Nothing can fully protect children from predators, but with open communication, knowledgable kids, and a ton of prayer, I feel more confident sending my babies into the world. What do you experienced parents have to add to this list?
Blessed is the man who fears the Lord, who finds great delight in His commands. His children will be mighty in the land; the generation of the upright will be blessed. Psalm 112:1-2
#8 – A comment that came in off Facebook that I will be adding to the Talk soon – Courtesy of Juliet Blosser:
“One other thing we have done as our kids have been older is we’ve given them a passphrase. If we have to have anyone other than a parent pick them up from an activity or give them a ride and we haven’t talked about it beforehand, they can ask for the passphrase to make sure it is safe. That way they can know if someone says, “Your mom said to tell you I’m giving you a ride today,” whether that’s really true.”
I love that addition – and it reminded me to tell them that I will NEVER send someone they don’t know to pick them up from anywhere.
Thank you for reading and commenting on FB Juliet!
I like this post about safety tips: http://www.thetwincoach.com/2011/07/20-tips-to-keep-your-children-safe.html
I especially appreciate the point about not forcing your kids to give hugs & kisses to family members. Statistically (and so unfortunately) most abuse is perpetrated by family members so it’s important to me that my kids know they are still in charge of their bodies around grandparents, uncles, etc. and I will always back them up on it.
We have a book called “Everyone’s Got a Bottom” that we read.

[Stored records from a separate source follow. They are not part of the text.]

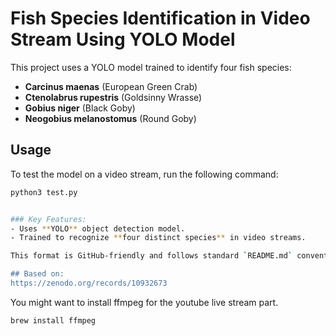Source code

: # Fish Species Identification in Video Stream Using YOLO Model

This project uses a YOLO model trained to identify four fish species:

- **Carcinus maenas** (European Green Crab)
- **Ctenolabrus rupestris** (Goldsinny Wrasse)
- **Gobius niger** (Black Goby)
- **Neogobius melanostomus** (Round Goby)

## Usage

To test the model on a video stream, run the following command:

```bash
python3 test.py


### Key Features:
- Uses **YOLO** object detection model.
- Trained to recognize **four distinct species** in video streams.

This format is GitHub-friendly and follows standard `README.md` conventions. Let me know if you'd like any further tweaks!

## Based on:
https://zenodo.org/records/10932673
```

You might want to install ffmpeg for the youtube live stream part.

```bash
brew install ffmpeg
```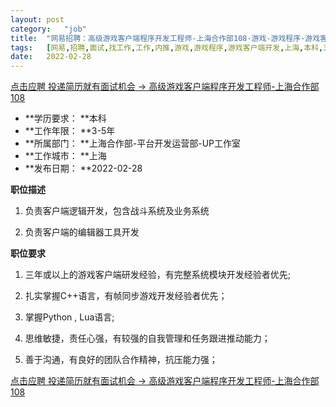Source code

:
 ```yaml
---
layout:	post
category:	"job"
title:	"网易招聘：高级游戏客户端程序开发工程师-上海合作部108-游戏-游戏程序-游戏客户端开发-上海本科3-5年"
tags:	[网易,招聘,面试,找工作,工作,内推,游戏,游戏程序,游戏客户端开发,上海,本科,3-5年]
date:	2022-02-28
---
```


[点击应聘 投递简历就有面试机会 ->  高级游戏客户端程序开发工程师-上海合作部108](http://mobile.bole.netease.com/bole/boleDetail?id=37237&employeeId=346f03c3cda5f04c&key=all)



- **学历要求： **本科
- **工作年限： **3-5年
- **所属部门： **上海合作部-平台开发运营部-UP工作室
- **工作城市： **上海
- **发布日期： **2022-02-28



**职位描述**

1. 负责客户端逻辑开发，包含战斗系统及业务系统

2. 负责客户端的编辑器工具开发







**职位要求**

1. 三年或以上的游戏客户端研发经验，有完整系统模块开发经验者优先;

2. 扎实掌握C++语言，有帧同步游戏开发经验者优先；

3. 掌握Python , Lua语言;

4. 思维敏捷，责任心强，有较强的自我管理和任务跟进推动能力；

4. 善于沟通，有良好的团队合作精神，抗压能力强；



[点击应聘 投递简历就有面试机会 ->  高级游戏客户端程序开发工程师-上海合作部108](http://mobile.bole.netease.com/bole/boleDetail?id=37237&employeeId=346f03c3cda5f04c&key=all)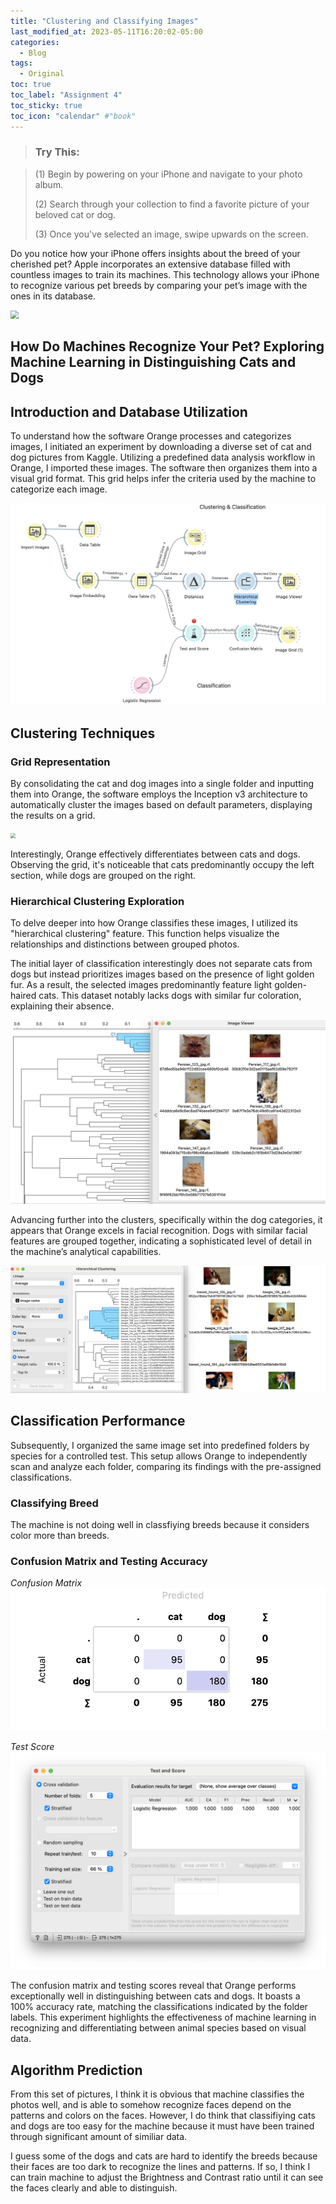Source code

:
 ```yaml
---
title: "Clustering and Classifying Images"
last_modified_at: 2023-05-11T16:20:02-05:00
categories:
  - Blog
tags:
  - Original
toc: true
toc_label: "Assignment 4"
toc_sticky: true
toc_icon: "calendar" #"book"
---
```


>### Try This:

>(1) Begin by powering on your iPhone and navigate to your photo album.
>
>(2) Search through your collection to find a favorite picture of your beloved cat or dog.
>
>(3) Once you've selected an image, swipe upwards on the screen.

Do you notice how your iPhone offers insights about the breed of your cherished pet? Apple incorporates an extensive database filled with countless images to train its machines. This technology allows your iPhone to recognize various pet breeds by comparing your pet’s image with the ones in its database.

<img src="/assets/images/assignment4_images/1.png" style="zoom:80%;" />

## How Do Machines Recognize Your Pet? Exploring Machine Learning in Distinguishing Cats and Dogs

## Introduction and Database Utilization

To understand how the software Orange processes and categorizes images, I initiated an experiment by downloading a diverse set of cat and dog pictures from Kaggle. Utilizing a predefined data analysis workflow in Orange, I imported these images. The software then organizes them into a visual grid format. This grid helps infer the criteria used by the machine to categorize each image.

<img src="/assets/images/assignment4_images/procedure.jpg" style="zoom:50%;" />

## Clustering Techniques
### Grid Representation

By consolidating the cat and dog images into a single folder and inputting them into Orange, the software employs the Inception v3 architecture to automatically cluster the images based on default parameters, displaying the results on a grid.

<img src="/assets/images/assignment4_images/overview.jpg" style="zoom:50%;"/>

Interestingly, Orange effectively differentiates between cats and dogs. Observing the grid, it's noticeable that cats predominantly occupy the left section, while dogs are grouped on the right.

### Hierarchical Clustering Exploration

To delve deeper into how Orange classifies these images, I utilized its "hierarchical clustering" feature. This function helps visualize the relationships and distinctions between grouped photos.

The initial layer of classification interestingly does not separate cats from dogs but instead prioritizes images based on the presence of light golden fur. As a result, the selected images predominantly feature light golden-haired cats. This dataset notably lacks dogs with similar fur coloration, explaining their absence.

<img src="/assets/images/assignment4_images/first_category.jpg" style="zoom:50%;" />

Advancing further into the clusters, specifically within the dog categories, it appears that Orange excels in facial recognition. Dogs with similar facial features are grouped together, indicating a sophisticated level of detail in the machine’s analytical capabilities.

<img src="/assets/images/assignment4_images/face_pattern.jpg" style="zoom:50%;" />

## Classification Performance

Subsequently, I organized the same image set into predefined folders by species for a controlled test. This setup allows Orange to independently scan and analyze each folder, comparing its findings with the pre-assigned classifications.

### Classifying Breed

The machine is not doing well in classfiying breeds because it considers color more than breeds. 

### Confusion Matrix and Testing Accuracy

*Confusion Matrix*
<img src="/assets/images/assignment4_images/confusion_matrix.jpg" style="zoom:60%;" />

*Test Score*
<img src="/assets/images/assignment4_images/test_score.jpg" style="zoom:60%;" />

The confusion matrix and testing scores reveal that Orange performs exceptionally well in distinguishing between cats and dogs. It boasts a 100% accuracy rate, matching the classifications indicated by the folder labels. This experiment highlights the effectiveness of machine learning in recognizing and differentiating between animal species based on visual data.

## Algorithm Prediction

From this set of pictures, I think it is obvious that machine classifies the photos well, and is able to somehow recognize faces depend on the patterns and colors on the faces. However, I do think that classifiying cats and dogs are too easy for the machine because it must have been trained through significant amount of similiar data.

I guess some of the dogs and cats are hard to identify the breeds because their faces are too dark to recognize the lines and patterns. If so, I think I can train machine to adjust the Brightness and Contrast ratio until it can see the faces clearly and able to distinguish.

It uses correct anatomical terms for boys and girls – except “bottom,” I suppose – and is clear but not explicit about someone showing their parts or asking to see yours (so many seem to tell a story about actual abuse and geez, I don’t want to scare my kid, you know?). I highly recommend it if your girls like reading.
Great comments! I absolutely agree about the hugging thing – very wise. I will check that book out soon. Thank you Suzanne!